Questo immancabile appuntamento settimanale, man mano che un bimbo cresce, assume tratti tragicomici, grotteschi e carichi di tensione sempre più marcati.
<Mamma, prendo il carrellino dei piccoli> afferma categoricamente il rampollo di famiglia subentrando trionfalmente nell’esercizio commerciale.
Il carrellino in questione, aggeggio maledetto da evitare come la peste bubbonica, ha un’asta di ferro con bandierina fissata a un lato, con applicata una piccola maniglia cui il genitore potrebbe ipoteticamente saldamente appendersi per guidare il proprio figlio nella conduzione del mezzo.
Dico ipoteticamente, perché la propria prole, solitamente, preso il controllo del carrello in questione, in un delirio immediato di onnipotenza, adotta il modus operandi del dobermann pinscher senza senso dell’umorismo, pronto ad abbaiare minaccioso al minimo accenno di protensione del tutore verso il cestello in miniatura, dotato di ruote.
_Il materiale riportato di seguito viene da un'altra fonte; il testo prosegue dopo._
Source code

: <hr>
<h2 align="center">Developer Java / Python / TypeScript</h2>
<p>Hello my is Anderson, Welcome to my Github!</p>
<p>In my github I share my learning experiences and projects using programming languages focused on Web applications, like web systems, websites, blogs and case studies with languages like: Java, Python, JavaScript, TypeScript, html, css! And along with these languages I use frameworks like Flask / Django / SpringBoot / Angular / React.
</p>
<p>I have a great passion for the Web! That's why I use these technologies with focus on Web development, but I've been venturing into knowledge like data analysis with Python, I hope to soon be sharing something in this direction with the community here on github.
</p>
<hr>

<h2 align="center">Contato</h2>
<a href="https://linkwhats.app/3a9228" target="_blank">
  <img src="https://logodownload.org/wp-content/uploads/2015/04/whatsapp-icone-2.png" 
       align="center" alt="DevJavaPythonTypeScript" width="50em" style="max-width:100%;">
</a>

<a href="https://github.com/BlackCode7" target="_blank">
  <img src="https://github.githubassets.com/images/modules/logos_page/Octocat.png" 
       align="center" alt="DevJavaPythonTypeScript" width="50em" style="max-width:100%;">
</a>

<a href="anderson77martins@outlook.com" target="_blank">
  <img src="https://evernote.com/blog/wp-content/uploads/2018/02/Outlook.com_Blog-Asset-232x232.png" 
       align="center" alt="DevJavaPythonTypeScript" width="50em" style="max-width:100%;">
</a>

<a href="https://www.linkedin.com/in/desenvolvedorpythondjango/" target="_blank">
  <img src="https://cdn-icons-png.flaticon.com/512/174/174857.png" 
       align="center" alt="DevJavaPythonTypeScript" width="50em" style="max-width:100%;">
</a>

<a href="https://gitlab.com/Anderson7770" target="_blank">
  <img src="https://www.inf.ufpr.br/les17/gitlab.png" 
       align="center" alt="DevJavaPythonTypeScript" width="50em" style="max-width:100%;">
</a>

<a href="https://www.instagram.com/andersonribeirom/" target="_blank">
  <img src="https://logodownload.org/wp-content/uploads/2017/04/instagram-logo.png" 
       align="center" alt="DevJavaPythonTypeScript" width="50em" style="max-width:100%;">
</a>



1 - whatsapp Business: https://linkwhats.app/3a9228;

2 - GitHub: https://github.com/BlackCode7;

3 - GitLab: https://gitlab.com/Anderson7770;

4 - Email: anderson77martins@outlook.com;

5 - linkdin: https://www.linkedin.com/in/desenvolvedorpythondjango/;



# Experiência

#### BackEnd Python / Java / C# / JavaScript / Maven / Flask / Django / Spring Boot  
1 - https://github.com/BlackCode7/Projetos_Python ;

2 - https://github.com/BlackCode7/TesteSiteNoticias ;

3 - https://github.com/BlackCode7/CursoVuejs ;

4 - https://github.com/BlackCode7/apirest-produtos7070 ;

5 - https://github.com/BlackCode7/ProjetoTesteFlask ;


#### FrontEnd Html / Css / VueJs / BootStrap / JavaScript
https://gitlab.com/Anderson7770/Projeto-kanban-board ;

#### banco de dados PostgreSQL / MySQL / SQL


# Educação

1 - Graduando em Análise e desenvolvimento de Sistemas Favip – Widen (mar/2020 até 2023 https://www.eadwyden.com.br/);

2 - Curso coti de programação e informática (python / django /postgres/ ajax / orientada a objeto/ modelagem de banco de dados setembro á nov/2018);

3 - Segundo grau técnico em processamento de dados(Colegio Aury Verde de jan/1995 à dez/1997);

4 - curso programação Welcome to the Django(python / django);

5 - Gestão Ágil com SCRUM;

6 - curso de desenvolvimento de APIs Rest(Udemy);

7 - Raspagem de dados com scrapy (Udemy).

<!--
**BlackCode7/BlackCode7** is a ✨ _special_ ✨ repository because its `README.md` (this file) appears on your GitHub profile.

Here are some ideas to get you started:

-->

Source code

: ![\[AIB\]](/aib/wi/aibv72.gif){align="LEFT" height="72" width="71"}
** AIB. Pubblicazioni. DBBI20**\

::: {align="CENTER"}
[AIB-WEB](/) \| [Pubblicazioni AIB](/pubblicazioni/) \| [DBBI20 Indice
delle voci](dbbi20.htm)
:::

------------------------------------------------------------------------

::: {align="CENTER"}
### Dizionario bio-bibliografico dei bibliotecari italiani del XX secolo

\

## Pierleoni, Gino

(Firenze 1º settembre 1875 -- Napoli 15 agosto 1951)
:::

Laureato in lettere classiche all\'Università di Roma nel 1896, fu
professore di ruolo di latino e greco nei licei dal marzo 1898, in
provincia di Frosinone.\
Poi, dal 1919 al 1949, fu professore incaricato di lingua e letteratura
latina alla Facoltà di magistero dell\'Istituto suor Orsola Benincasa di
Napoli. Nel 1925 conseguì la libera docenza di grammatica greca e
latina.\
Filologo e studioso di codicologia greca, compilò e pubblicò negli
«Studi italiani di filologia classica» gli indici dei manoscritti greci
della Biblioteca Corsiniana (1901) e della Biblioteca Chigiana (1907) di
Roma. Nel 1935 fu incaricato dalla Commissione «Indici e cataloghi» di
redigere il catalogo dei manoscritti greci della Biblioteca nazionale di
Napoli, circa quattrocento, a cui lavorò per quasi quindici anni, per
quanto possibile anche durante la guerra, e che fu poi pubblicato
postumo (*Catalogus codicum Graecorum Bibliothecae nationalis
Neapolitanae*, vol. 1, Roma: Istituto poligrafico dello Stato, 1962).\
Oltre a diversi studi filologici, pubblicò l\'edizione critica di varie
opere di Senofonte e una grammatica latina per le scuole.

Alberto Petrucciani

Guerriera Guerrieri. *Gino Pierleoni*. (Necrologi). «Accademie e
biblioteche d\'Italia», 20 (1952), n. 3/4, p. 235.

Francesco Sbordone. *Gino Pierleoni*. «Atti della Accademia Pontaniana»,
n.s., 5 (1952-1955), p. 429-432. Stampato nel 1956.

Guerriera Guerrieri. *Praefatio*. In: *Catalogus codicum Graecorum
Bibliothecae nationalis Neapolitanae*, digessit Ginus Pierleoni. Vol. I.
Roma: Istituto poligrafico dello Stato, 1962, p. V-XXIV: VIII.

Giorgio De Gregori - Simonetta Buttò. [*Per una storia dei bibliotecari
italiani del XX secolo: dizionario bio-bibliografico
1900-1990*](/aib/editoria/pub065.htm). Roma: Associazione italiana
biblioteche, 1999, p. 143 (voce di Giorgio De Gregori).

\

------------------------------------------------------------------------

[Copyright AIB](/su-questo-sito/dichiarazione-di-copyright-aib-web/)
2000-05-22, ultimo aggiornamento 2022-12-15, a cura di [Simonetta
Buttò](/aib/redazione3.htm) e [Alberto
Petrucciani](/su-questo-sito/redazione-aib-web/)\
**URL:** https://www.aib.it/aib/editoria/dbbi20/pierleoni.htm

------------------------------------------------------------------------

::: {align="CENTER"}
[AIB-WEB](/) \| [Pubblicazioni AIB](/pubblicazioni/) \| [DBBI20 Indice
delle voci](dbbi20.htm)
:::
Così, parte una spericolata gestione della vettura, musicata dalle raccomandazioni che evolvono presto in suppliche che vertono necessariamente in minacce del genitore disperato che sta alle calcagna del folle pirata della corsia del supermercato, che pare d’un tratto il Rally del Dakar.
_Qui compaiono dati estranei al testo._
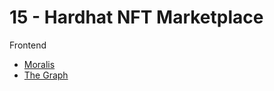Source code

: # 15 - Hardhat NFT Marketplace

Frontend
* [Moralis](https://youtu.be/gyMwXuJrbJQ?si=xb3Q4CcfFtBv5Uek&t=89306)
* [The Graph](https://youtu.be/gyMwXuJrbJQ?si=0xyH2Sv2lNrYcjKb&t=100645)
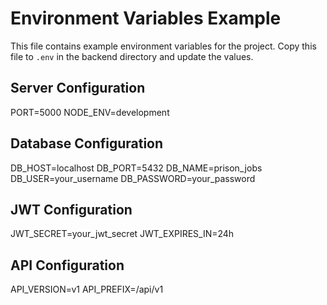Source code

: # Environment Variables Example

This file contains example environment variables for the project. Copy this file to `.env` in the backend directory and update the values.

## Server Configuration
PORT=5000
NODE_ENV=development

## Database Configuration
DB_HOST=localhost
DB_PORT=5432
DB_NAME=prison_jobs
DB_USER=your_username
DB_PASSWORD=your_password

## JWT Configuration
JWT_SECRET=your_jwt_secret
JWT_EXPIRES_IN=24h

## API Configuration
API_VERSION=v1
API_PREFIX=/api/v1 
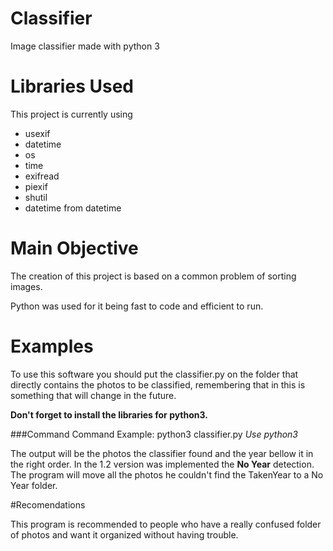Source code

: # Classifier
Image classifier made with python 3

# Libraries Used

This project is currently using 
- usexif
- datetime
- os
- time
- exifread
- piexif
- shutil
- datetime from datetime 

# Main Objective

The creation of this project is based on a common problem of sorting images.

Python was used for it being fast to code and efficient to run.

# Examples

To use this software you should put the classifier.py on the folder that directly contains the photos to be classified, remembering that in this is something that will change in the future. 

**Don't forget to install the libraries for python3.**

###Command
Command Example: python3 classifier.py *Use python3*

The output will be the photos the classifier found and the year bellow it in the right order.
In the 1.2 version was implemented the **No Year** detection. The program will move all the photos he couldn't find the TakenYear to a No Year folder.

#Recomendations 

This program is recommended to people who have a really confused folder of photos and want it organized without having trouble.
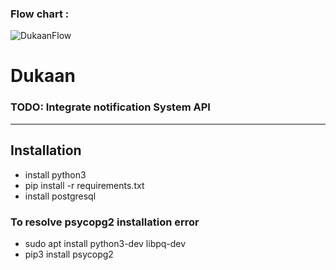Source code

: ### Flow chart : 

![DukaanFlow](https://user-images.githubusercontent.com/56407566/137620074-45ccfae0-3edb-44d9-afcf-ec40c34f509a.png)

# Dukaan

### TODO: Integrate notification System API

<hr>

## Installation
- install python3
- pip install -r requirements.txt
- install postgresql
### To resolve psycopg2 installation error
- sudo apt install python3-dev libpq-dev
- pip3 install psycopg2
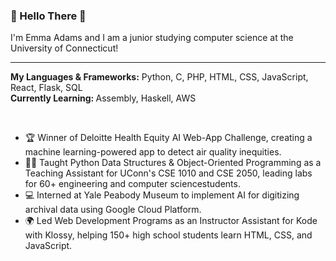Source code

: <h3>👋 Hello There 👋</h3>
I'm Emma Adams and I am a junior studying computer science at the University of Connecticut!

<hr/>

<strong>My Languages & Frameworks:</strong> Python, C, PHP, HTML, CSS, JavaScript, React, Flask, SQL
<br/>
<strong>Currently Learning: </strong>Assembly, Haskell, AWS

<br/>

- 🏆 Winner of Deloitte Health Equity AI Web-App Challenge, creating a machine learning-powered app to detect air quality inequities.
- 👩‍💻 Taught Python Data Structures & Object-Oriented Programming as a Teaching Assistant for UConn's CSE 1010 and CSE 2050, leading labs for 60+ engineering and computer sciencestudents.
- 💻 Interned at Yale Peabody Museum to implement AI for digitizing archival data using Google Cloud Platform.
- 🌍 Led Web Development Programs as an Instructor Assistant for Kode with Klossy, helping 150+ high school students learn HTML, CSS, and JavaScript.
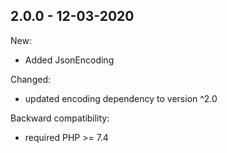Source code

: ## 2.0.0 - 12-03-2020

New:
 - Added JsonEncoding
 
Changed:
 - updated encoding dependency to version ^2.0

Backward compatibility:
 - required PHP >= 7.4
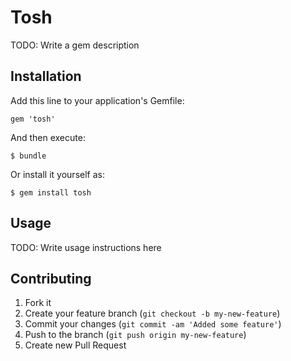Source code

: # Tosh

TODO: Write a gem description

## Installation

Add this line to your application's Gemfile:

    gem 'tosh'

And then execute:

    $ bundle

Or install it yourself as:

    $ gem install tosh

## Usage

TODO: Write usage instructions here

## Contributing

1. Fork it
2. Create your feature branch (`git checkout -b my-new-feature`)
3. Commit your changes (`git commit -am 'Added some feature'`)
4. Push to the branch (`git push origin my-new-feature`)
5. Create new Pull Request
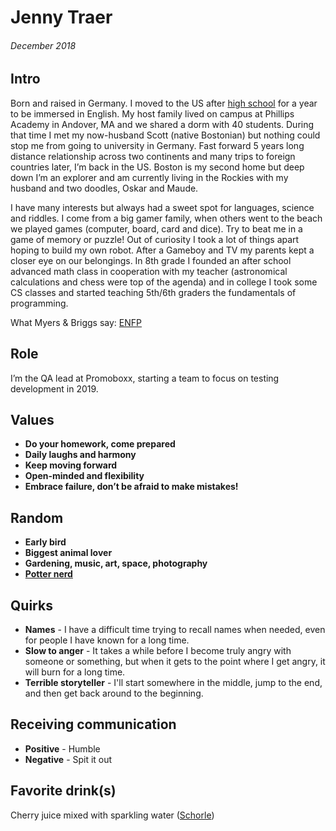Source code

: # Jenny Traer

###### December 2018

## Intro

Born and raised in Germany. I moved to the US after [high school](https://en.wikipedia.org/wiki/Gymnasium_(school)) for a year to be immersed in English. My host family lived on campus at Phillips Academy in Andover, MA and we shared a dorm with 40 students. During that time I met my now-husband Scott (native Bostonian) but nothing could stop me from going to university in Germany. Fast forward 5 years long distance relationship across two continents and many trips to foreign countries later, I’m back in the US. Boston is my second home but deep down I’m an explorer and am currently living in the Rockies with my husband and two doodles, Oskar and Maude. 

I have many interests but always had a sweet spot for languages, science and riddles. I come from a big gamer family, when others went to the beach we played games (computer, board, card and dice). Try to beat me in a game of memory or puzzle! Out of curiosity I took a lot of things apart hoping to build my own robot. After a Gameboy and TV my parents kept a closer eye on our belongings. In 8th grade I founded an after school advanced math class in cooperation with my teacher (astronomical calculations and chess were top of the agenda) and in college I took some CS classes and started teaching 5th/6th graders the fundamentals of programming. 

What Myers & Briggs say: [ENFP](https://www.16personalities.com/enfp-personality)


## Role

I’m the QA lead at Promoboxx, starting a team to focus on testing development in 2019.


## Values

- **Do your homework, come prepared** 
- **Daily laughs and harmony** 
- **Keep moving forward**
- **Open-minded and flexibility**
- **Embrace failure, don’t be afraid to make mistakes!** 


## Random 

- **Early bird** 
- **Biggest animal lover** 
- **Gardening, music, art, space, photography** 
- **[Potter nerd](http://www.hpmor.com/)** 


## Quirks

- **Names** - I have a difficult time trying to recall names when needed, even for people I have known for a long time.
- **Slow to anger** - It takes a while before I become truly angry with someone or something, but when it gets to the point where I get angry, it will burn for a long time.
- **Terrible storyteller** - I'll start somewhere in the middle, jump to the end, and then get back around to the beginning.

## Receiving communication

- **Positive** - Humble
- **Negative** - Spit it out 

## Favorite drink(s)
Cherry juice mixed with sparkling water ([Schorle](https://en.wikipedia.org/wiki/Schorle))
Il genitore afferra la bandierina e ringhia di rallentare, sotto lo sguardo pietoso degli altri clienti e quello solidale di altri genitori sudati.
<Va bene, ma faccio io> ribatte il bimbo in questione, spostando con decisione il carrellino.
Già prima dei figli la spesa era poco strategica: entravi per prendere la carta igenica e il prosciutto e uscivi con 3 pomeli in offerta speciale, uno squacquerone in prossima scadenza e sei borse dal contenuto non meglio identificato di cui tre strette fra i denti, tutte in procinto di sfondarsi con imminenza, ovviamente prive dei beni per la quale si era intrapresa la missione spesa.
Ora, si tratta in tutta evidenza di afferrare cose a caso nella rincorsa disperata di un figlio intento a usare il negozio di generi alimentari come fosse la pista di Maranello o il circuito di Monza.
Con la mascherina poi, la situazione si complica: respiro ansante, impossibilità materiale di aprire le buste dell’ortofrutta , progettate da un genio del male con la volontà manifesta di creare disagio e scompiglio nella società, nonché una ridotta visuale dell’Hobbit intento a peregrinare fra ceste e bancali con lo sguardo incuriosito e un “perché” sempre in canna.
E vacci da sola a far la spesa!
Certo, quando si può. Per tutto il resto c’è l’esercizio della pazienza, la prontezza, l’intercettazione subitanea delle dolci manine protese verso il vetro intonso del banco dei freschi.
Fai sport? Sì, faccio la spesa, in maniera agonistica.
Alla fine degli acquisti, tagliato il traguardo della cassa, guardo perplessa il contenuto delle borse, con la testa che gira e la consapevolezza che nulla di tangibile potrà essere proposto per cena.
<Mammina, pago io?>
<No faccio io amore.>
<digito io?>
<Digito io, va.>
<Digito io.>
<Digito io, con il tuo dito.>
Riflette per un momento: < va bene.>
La spesa è questo: l’allenamento fisico di un Navy Seal e quello psicologico di un negoziatore della CIA.
E anche questa sera, non ho la più pallida idea di cosa cucineró.